> **TASK DETAILS**
If an entry below contains an image, drop the image and retype the rest exactly.

[INPUT FOR THIS TASK — start]

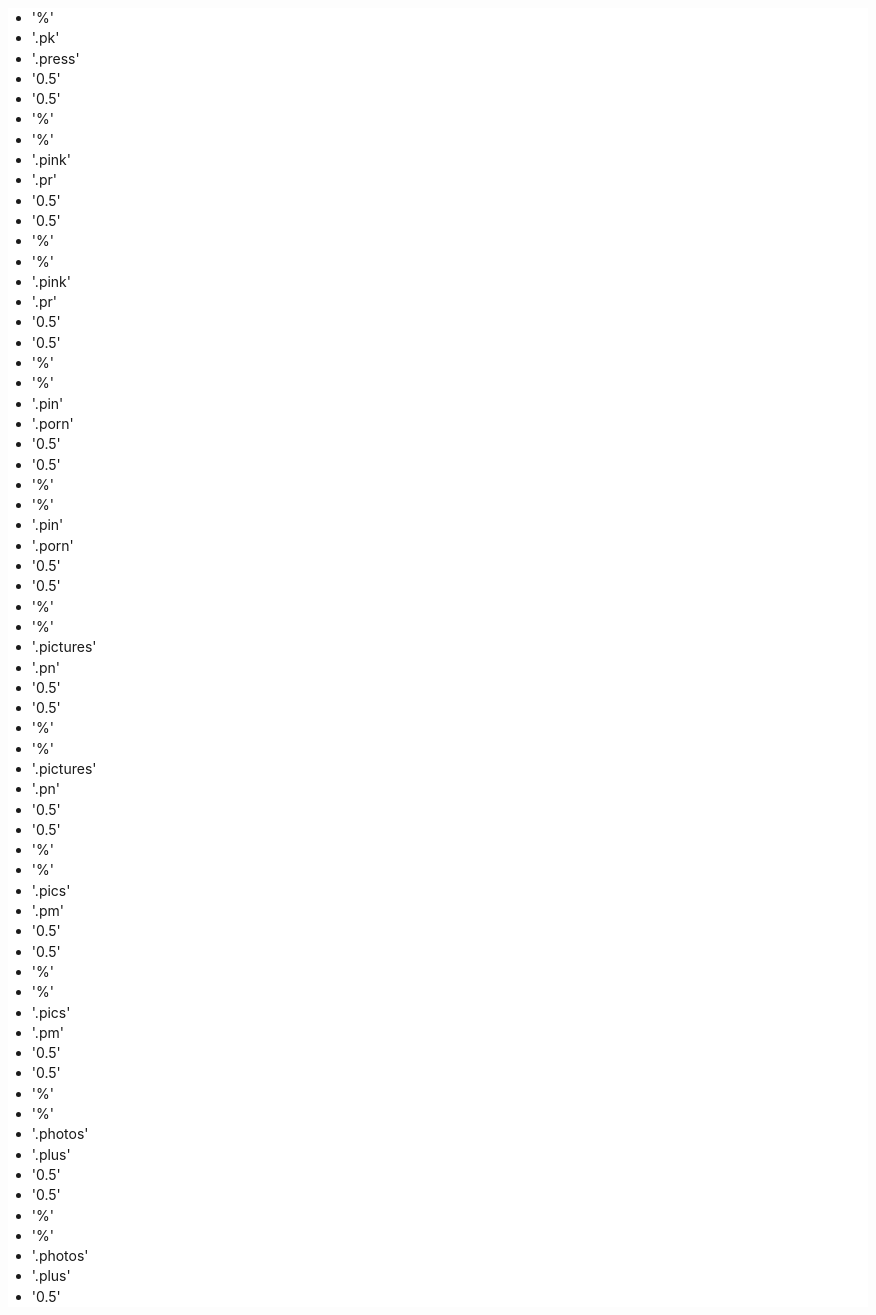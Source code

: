* '%'
* '.pk'
* '.press'
* '0.5'
* '0.5'
* '%'
* '%'
* '.pink'
* '.pr'
* '0.5'
* '0.5'
* '%'
* '%'
* '.pink'
* '.pr'
* '0.5'
* '0.5'
* '%'
* '%'
* '.pin'
* '.porn'
* '0.5'
* '0.5'
* '%'
* '%'
* '.pin'
* '.porn'
* '0.5'
* '0.5'
* '%'
* '%'
* '.pictures'
* '.pn'
* '0.5'
* '0.5'
* '%'
* '%'
* '.pictures'
* '.pn'
* '0.5'
* '0.5'
* '%'
* '%'
* '.pics'
* '.pm'
* '0.5'
* '0.5'
* '%'
* '%'
* '.pics'
* '.pm'
* '0.5'
* '0.5'
* '%'
* '%'
* '.photos'
* '.plus'
* '0.5'
* '0.5'
* '%'
* '%'
* '.photos'
* '.plus'
* '0.5'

[INPUT FOR THIS TASK — finish]

> **RESULT**
Source code

:* '%'
* '.pk'
* '.press'
* '0.5'
* '0.5'
* '%'
* '%'
* '.pink'
* '.pr'
* '0.5'
* '0.5'
* '%'
* '%'
* '.pink'
* '.pr'
* '0.5'
* '0.5'
* '%'
* '%'
* '.pin'
* '.porn'
* '0.5'
* '0.5'
* '%'
* '%'
* '.pin'
* '.porn'
* '0.5'
* '0.5'
* '%'
* '%'
* '.pictures'
* '.pn'
* '0.5'
* '0.5'
* '%'
* '%'
* '.pictures'
* '.pn'
* '0.5'
* '0.5'
* '%'
* '%'
* '.pics'
* '.pm'
* '0.5'
* '0.5'
* '%'
* '%'
* '.pics'
* '.pm'
* '0.5'
* '0.5'
* '%'
* '%'
* '.photos'
* '.plus'
* '0.5'
* '0.5'
* '%'
* '%'
* '.photos'
* '.plus'
* '0.5'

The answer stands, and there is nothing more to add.